Using CGI for Synthetic Image/Scene Creation to train Computer Vision Machine Learning Models

Introduction

I've been working with a startup investigating the application of Machine Learning/Artificial Intelligence (ML/AI) trained computer vision models to detect activity in specialized vertical industries as well as other highly specialized uses cases in biology. Examples include:

  1. Safety practices in oil and gas drilling/refining, construction,
  2. Safety of power lines,
  3. Behavior of animals in their natural settings.

These are use cases with an array of specialized objects of interest not available in, say ImageNet, complex behavior, and a variety of environments. Several industries have companies that design their own 100% specialized equipment that will have no public domain images available at all. So, where can we obtain training data for such highly specialized use cases?

I wanted to share some insights I have gleaned in the process of designing a solution to the challenges of training ML models for highly specialized environments. This article will, specifically, discuss the challenge of getting the training data using Computer Graphics Imaging (CGI) techniques and tools.

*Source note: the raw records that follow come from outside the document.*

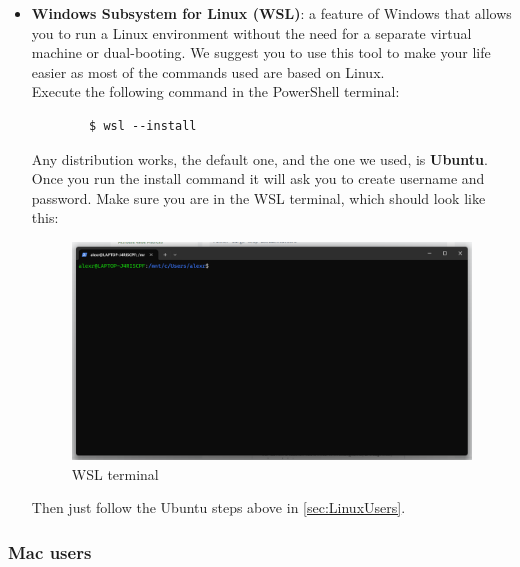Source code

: \begin{itemize}

\item \textbf{Windows Subsystem for Linux (WSL)}: a feature of Windows that allows you to run a Linux environment without the need for a separate virtual machine or dual-booting. We suggest you to use this tool to make your life easier as most of the commands used are based on Linux.
    \\Execute the following command in the PowerShell terminal:
    \begin{verbatim}
        $ wsl --install
    \end{verbatim}
   Any distribution works, the default one, and the one we used, is \textbf{Ubuntu}.
   Once you run the install command it will ask you to create username and password. Make sure you are in the WSL terminal, which should look like this:

    \begin{figure}[H]   %
        \centering
        \includegraphics[scale=0.3]{Images/terminal.png}
        \caption{WSL terminal}
        \label{fig:enter-label}
    \end{figure}

    Then just follow the Ubuntu steps above in \ref{sec:LinuxUsers}.

\end{itemize}


\subsubsection{ Mac users}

Uses of CGI in ML Training

For specialized industries it may be difficult to find training sets in the public domain sufficient to train ML models to recognize esoteric equipment. Acquiring sufficiently large and diverse training data sets for Convolutional Neural Networks (CNN) in these industries is a challenge no matter the size of the ML company (even Google can't find images of a specialized pump, for example). So, the question becomes how to acquire those training datasets with enough images to train the NNs.

Enter CGI. CGI technology dates back to the 1980's and really started taking off in the gaming and film industries in the 1990's. Its growth and maturity accelerated with the widespread adoption of GPUs, which also just happen to power ML training.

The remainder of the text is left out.